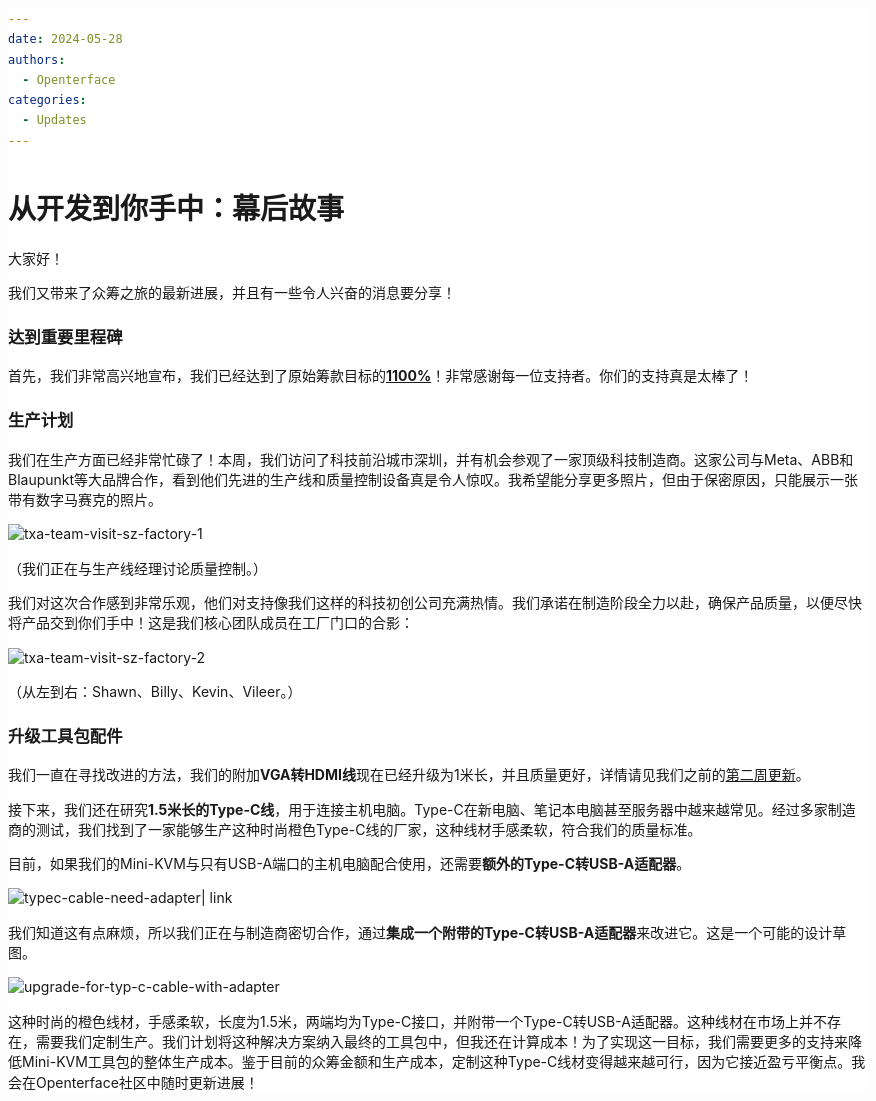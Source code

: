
 ```yaml
---
date: 2024-05-28
authors:
  - Openterface
categories:
  - Updates
---
```


# 从开发到你手中：幕后故事

大家好！

我们又带来了众筹之旅的最新进展，并且有一些令人兴奋的消息要分享！

### 达到重要里程碑

首先，我们非常高兴地宣布，我们已经达到了原始筹款目标的[**1100%**](https://www.crowdsupply.com/techxartisan/openterface-mini-kvm)！非常感谢每一位支持者。你们的支持真是太棒了！

### 生产计划

我们在生产方面已经非常忙碌了！本周，我们访问了科技前沿城市深圳，并有机会参观了一家顶级科技制造商。这家公司与Meta、ABB和Blaupunkt等大品牌合作，看到他们先进的生产线和质量控制设备真是令人惊叹。我希望能分享更多照片，但由于保密原因，只能展示一张带有数字马赛克的照片。

![txa-team-visit-sz-factory-1](https://www.crowdsupply.com/img/3007/e8391f0f-7d97-4236-9199-35c1157a3007/txa-team-visit-sz-factory-1_jpg_gallery-lg.jpg)

（我们正在与生产线经理讨论质量控制。）

我们对这次合作感到非常乐观，他们对支持像我们这样的科技初创公司充满热情。我们承诺在制造阶段全力以赴，确保产品质量，以便尽快将产品交到你们手中！这是我们核心团队成员在工厂门口的合影：

![txa-team-visit-sz-factory-2](https://www.crowdsupply.com/img/0842/ab0ded56-7b84-4961-a19e-f30510d30842/txa-team-visit-sz-factory-2_jpg_gallery-lg.jpg)

（从左到右：Shawn、Billy、Kevin、Vileer。）

### 升级工具包配件

我们一直在寻找改进的方法，我们的附加**VGA转HDMI线**现在已经升级为1米长，并且质量更好，详情请见我们之前的[第二周更新](https://www.crowdsupply.com/techxartisan/openterface-mini-kvm/updates/our-vga-to-hdmi-cable-is-now-available-to-european-backers-and-its-a-full-meter-long)。

接下来，我们还在研究**1.5米长的Type-C线**，用于连接主机电脑。Type-C在新电脑、笔记本电脑甚至服务器中越来越常见。经过多家制造商的测试，我们找到了一家能够生产这种时尚橙色Type-C线的厂家，这种线材手感柔软，符合我们的质量标准。

目前，如果我们的Mini-KVM与只有USB-A端口的主机电脑配合使用，还需要**额外的Type-C转USB-A适配器**。

![typec-cable-need-adapter| link](https://www.crowdsupply.com/img/36a3/64ccc024-68b8-4d04-9ea9-ae21223136a3/typec-cable-need-adapter_jpg_gallery-lg.jpg)

我们知道这有点麻烦，所以我们正在与制造商密切合作，通过**集成一个附带的Type-C转USB-A适配器**来改进它。这是一个可能的设计草图。

![upgrade-for-typ-c-cable-with-adapter](https://www.crowdsupply.com/img/6863/e9fba3f2-004f-465b-afde-29bacc236863/upgrade-for-typ-c-cable-with-adapter_png_md-xl.jpg)

这种时尚的橙色线材，手感柔软，长度为1.5米，两端均为Type-C接口，并附带一个Type-C转USB-A适配器。这种线材在市场上并不存在，需要我们定制生产。我们计划将这种解决方案纳入最终的工具包中，但我还在计算成本！为了实现这一目标，我们需要更多的支持来降低Mini-KVM工具包的整体生产成本。鉴于目前的众筹金额和生产成本，定制这种Type-C线材变得越来越可行，因为它接近盈亏平衡点。我会在Openterface社区中随时更新进展！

+++

— Required action —
Every entry above is to be repeated word for word, with all pictures omitted.

— Expected output —
Source code

:
 ```yaml
---
date: 2024-05-28
authors:
  - Openterface
categories:
  - Updates
---
```


# 从开发到你手中：幕后故事

大家好！

我们又带来了众筹之旅的最新进展，并且有一些令人兴奋的消息要分享！

### 达到重要里程碑

首先，我们非常高兴地宣布，我们已经达到了原始筹款目标的[**1100%**](https://www.crowdsupply.com/techxartisan/openterface-mini-kvm)！非常感谢每一位支持者。你们的支持真是太棒了！

### 生产计划

我们在生产方面已经非常忙碌了！本周，我们访问了科技前沿城市深圳，并有机会参观了一家顶级科技制造商。这家公司与Meta、ABB和Blaupunkt等大品牌合作，看到他们先进的生产线和质量控制设备真是令人惊叹。我希望能分享更多照片，但由于保密原因，只能展示一张带有数字马赛克的照片。

![txa-team-visit-sz-factory-1](https://www.crowdsupply.com/img/3007/e8391f0f-7d97-4236-9199-35c1157a3007/txa-team-visit-sz-factory-1_jpg_gallery-lg.jpg)

（我们正在与生产线经理讨论质量控制。）

我们对这次合作感到非常乐观，他们对支持像我们这样的科技初创公司充满热情。我们承诺在制造阶段全力以赴，确保产品质量，以便尽快将产品交到你们手中！这是我们核心团队成员在工厂门口的合影：

![txa-team-visit-sz-factory-2](https://www.crowdsupply.com/img/0842/ab0ded56-7b84-4961-a19e-f30510d30842/txa-team-visit-sz-factory-2_jpg_gallery-lg.jpg)

（从左到右：Shawn、Billy、Kevin、Vileer。）

### 升级工具包配件

我们一直在寻找改进的方法，我们的附加**VGA转HDMI线**现在已经升级为1米长，并且质量更好，详情请见我们之前的[第二周更新](https://www.crowdsupply.com/techxartisan/openterface-mini-kvm/updates/our-vga-to-hdmi-cable-is-now-available-to-european-backers-and-its-a-full-meter-long)。

接下来，我们还在研究**1.5米长的Type-C线**，用于连接主机电脑。Type-C在新电脑、笔记本电脑甚至服务器中越来越常见。经过多家制造商的测试，我们找到了一家能够生产这种时尚橙色Type-C线的厂家，这种线材手感柔软，符合我们的质量标准。

目前，如果我们的Mini-KVM与只有USB-A端口的主机电脑配合使用，还需要**额外的Type-C转USB-A适配器**。

![typec-cable-need-adapter| link](https://www.crowdsupply.com/img/36a3/64ccc024-68b8-4d04-9ea9-ae21223136a3/typec-cable-need-adapter_jpg_gallery-lg.jpg)

我们知道这有点麻烦，所以我们正在与制造商密切合作，通过**集成一个附带的Type-C转USB-A适配器**来改进它。这是一个可能的设计草图。

![upgrade-for-typ-c-cable-with-adapter](https://www.crowdsupply.com/img/6863/e9fba3f2-004f-465b-afde-29bacc236863/upgrade-for-typ-c-cable-with-adapter_png_md-xl.jpg)

这种时尚的橙色线材，手感柔软，长度为1.5米，两端均为Type-C接口，并附带一个Type-C转USB-A适配器。这种线材在市场上并不存在，需要我们定制生产。我们计划将这种解决方案纳入最终的工具包中，但我还在计算成本！为了实现这一目标，我们需要更多的支持来降低Mini-KVM工具包的整体生产成本。鉴于目前的众筹金额和生产成本，定制这种Type-C线材变得越来越可行，因为它接近盈亏平衡点。我会在Openterface社区中随时更新进展！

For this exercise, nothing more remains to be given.